Chrome 67 Prepares To Kill Passwords
Once the only way to protect accounts, be they online or offline, passwords are now seen more as a liability than an ally. Everyone's out to kill it, from Apple to Microsoft to, now, Google. The rollout of the Chrome browser version 67 went almost under the radar. That, however, belies what's inside this feature packed release, which includes the beginning of the end for weak passwords using WebAuthn and something like a secure USB key or even your fingerprint.
Despite how long it has been in use, passwords were probably the worst technical solution to security. Humans are particularly bad at creating strong ones, let alone remembering them.
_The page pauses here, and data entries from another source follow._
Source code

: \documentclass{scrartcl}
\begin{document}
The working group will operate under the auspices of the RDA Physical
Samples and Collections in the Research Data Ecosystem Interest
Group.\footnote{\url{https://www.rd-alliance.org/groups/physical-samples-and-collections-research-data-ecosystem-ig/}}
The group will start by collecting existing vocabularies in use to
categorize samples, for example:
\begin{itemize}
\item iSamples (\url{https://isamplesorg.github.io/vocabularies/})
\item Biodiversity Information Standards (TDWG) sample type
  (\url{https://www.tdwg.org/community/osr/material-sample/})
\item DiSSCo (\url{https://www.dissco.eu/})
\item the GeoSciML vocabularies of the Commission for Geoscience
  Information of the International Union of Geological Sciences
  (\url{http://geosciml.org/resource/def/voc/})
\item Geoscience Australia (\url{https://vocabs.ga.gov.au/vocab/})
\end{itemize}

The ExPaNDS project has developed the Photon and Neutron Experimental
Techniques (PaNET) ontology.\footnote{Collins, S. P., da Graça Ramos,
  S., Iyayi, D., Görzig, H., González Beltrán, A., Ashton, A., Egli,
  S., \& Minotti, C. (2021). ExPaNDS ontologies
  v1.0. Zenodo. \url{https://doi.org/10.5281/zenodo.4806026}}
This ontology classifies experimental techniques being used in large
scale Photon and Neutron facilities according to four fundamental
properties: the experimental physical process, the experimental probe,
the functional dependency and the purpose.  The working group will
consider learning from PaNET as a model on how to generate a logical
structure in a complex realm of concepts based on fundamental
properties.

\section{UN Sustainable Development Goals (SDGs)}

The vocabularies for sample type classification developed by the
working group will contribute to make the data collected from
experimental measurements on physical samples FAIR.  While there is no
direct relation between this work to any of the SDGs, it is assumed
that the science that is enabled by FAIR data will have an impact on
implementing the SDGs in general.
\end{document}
Various solutions have popped up over the years, including the now favorite two-factor authentication or 2FA. WebAuthn springs from that, but expands the second factor to more than just ephemeral PIN codes.
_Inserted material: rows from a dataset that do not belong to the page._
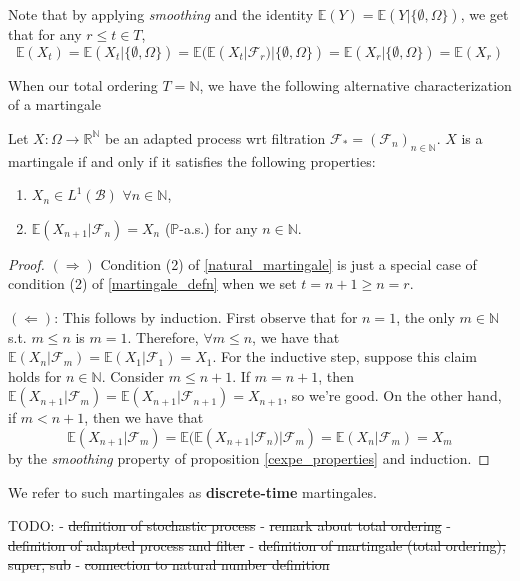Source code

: Note that by applying \textit{smoothing} and the identity \(\mathbb{E}(Y) = \mathbb{E}(Y|\{\emptyset, \Omega\})\), we get that for any \(r \leq t \in T\), 
\[\mathbb{E}(X_{t}) = \mathbb{E}(X_{t} | \{\emptyset, \Omega\}) = \mathbb{E}(\mathbb{E}(X_{t} | \mathcal{F}_{r})|\{\emptyset, \Omega\}) = \mathbb{E}(X_{r}|\{\emptyset, \Omega\}) = \mathbb{E}(X_{r})\]

When our total ordering \(T = \mathbb{N}\), we have the following alternative characterization of a martingale
\begin{proposition}
    \label{natural_martingale}
    Let $X: \Omega \to \mathbb{R}^{\mathbb{N}}$ be an adapted process wrt filtration $\mathcal{F}_{*} = (\mathcal{F}_{n})_{n \in \mathbb{N}}$. $X$ is a martingale if and only if it satisfies the following properties:
    \begin{enumerate}
        \item $X_{n} \in L^{1}(\mathcal{B})$ $\forall n \in \mathbb{N}$,
        \item $\mathbb{E}(X_{n+1} | \mathcal{F}_{n}) = X_{n}$ (\(\mathbb{P}\)-a.s.) for any $n \in \mathbb{N}$.
    \end{enumerate}
\end{proposition}

\begin{proof}
    \((\Rightarrow)\) Condition (2) of \ref{natural_martingale} is just a special case of condition (2) of \ref{martingale_defn} when we set \(t = n+1 \geq n = r\).

    \((\Leftarrow)\): This follows by induction. First observe that for $n = 1$, the only $m \in \mathbb{N}$ s.t. $m \leq n$ is $m = 1$. Therefore, $\forall m \leq n$, we have that $\mathbb{E}(X_{n} | \mathcal{F}_{m}) = \mathbb{E}(X_{1} | \mathcal{F}_{1}) = X_{1}$. For the inductive step, suppose this claim holds for $n \in \mathbb{N}$. Consider $m \leq n+1$. If \(m = n+1\), then \(\mathbb{E}(X_{n+1} | \mathcal{F}_{m}) = \mathbb{E}(X_{n+1} | \mathcal{F}_{n+1}) = X_{n+1}\), so we're good. On the other hand, if \(m < n+1\), then we have that $$\mathbb{E}(X_{n+1} | \mathcal{F}_{m}) = \mathbb{E}(\mathbb{E}(X_{n+1} | \mathcal{F}_{n}) | \mathcal{F}_{m}) = \mathbb{E}(X_{n} | \mathcal{F}_{m}) = X_{m}$$ by the \textit{smoothing} property of proposition \ref{cexpe_properties} and induction.
\end{proof}

We refer to such martingales as \textbf{discrete-time} martingales.

TODO:
- \st{definition of stochastic process}
- \st{remark about total ordering}
- \st{definition of adapted process and filter}
- \st{definition of martingale (total ordering), super, sub}
- \st{connection to natural number definition}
Short for Web Authentication, WebAuthn allows the use of devices like USB keys or biometrics like fingerprints to sign into web pages, ZDNet reports. It's pretty much what smartphones and some laptops have enabled for logging into the devices themselves, except now available for websites and online services. Of course, just because Chrome 67 supports it doesn't mean it will happen automagically for all websites. Those still have to explicitly support the WebAuthn API, which is still on its way to becoming a W3C standard.
Google already showed the other features that will be arriving with Chrome 67. There's the Generic Sensors API from Intel, also going to be a standard soon, which gives web apps, specifically games, VR, and AR, access to a device's motion sensors and more. There's also WebXR, the proposed standard for creating both VR and AR (hence XR) experiences that will work on any platform or device that has a standards-compliant browser.
Google Chrome 67 is now out for Windows, Mac, and Linux desktops. In addition to the major features mentioned above, the release also fixes 34 security-related bugs and brings the anti-Spectre Site Isolation mitigation to users.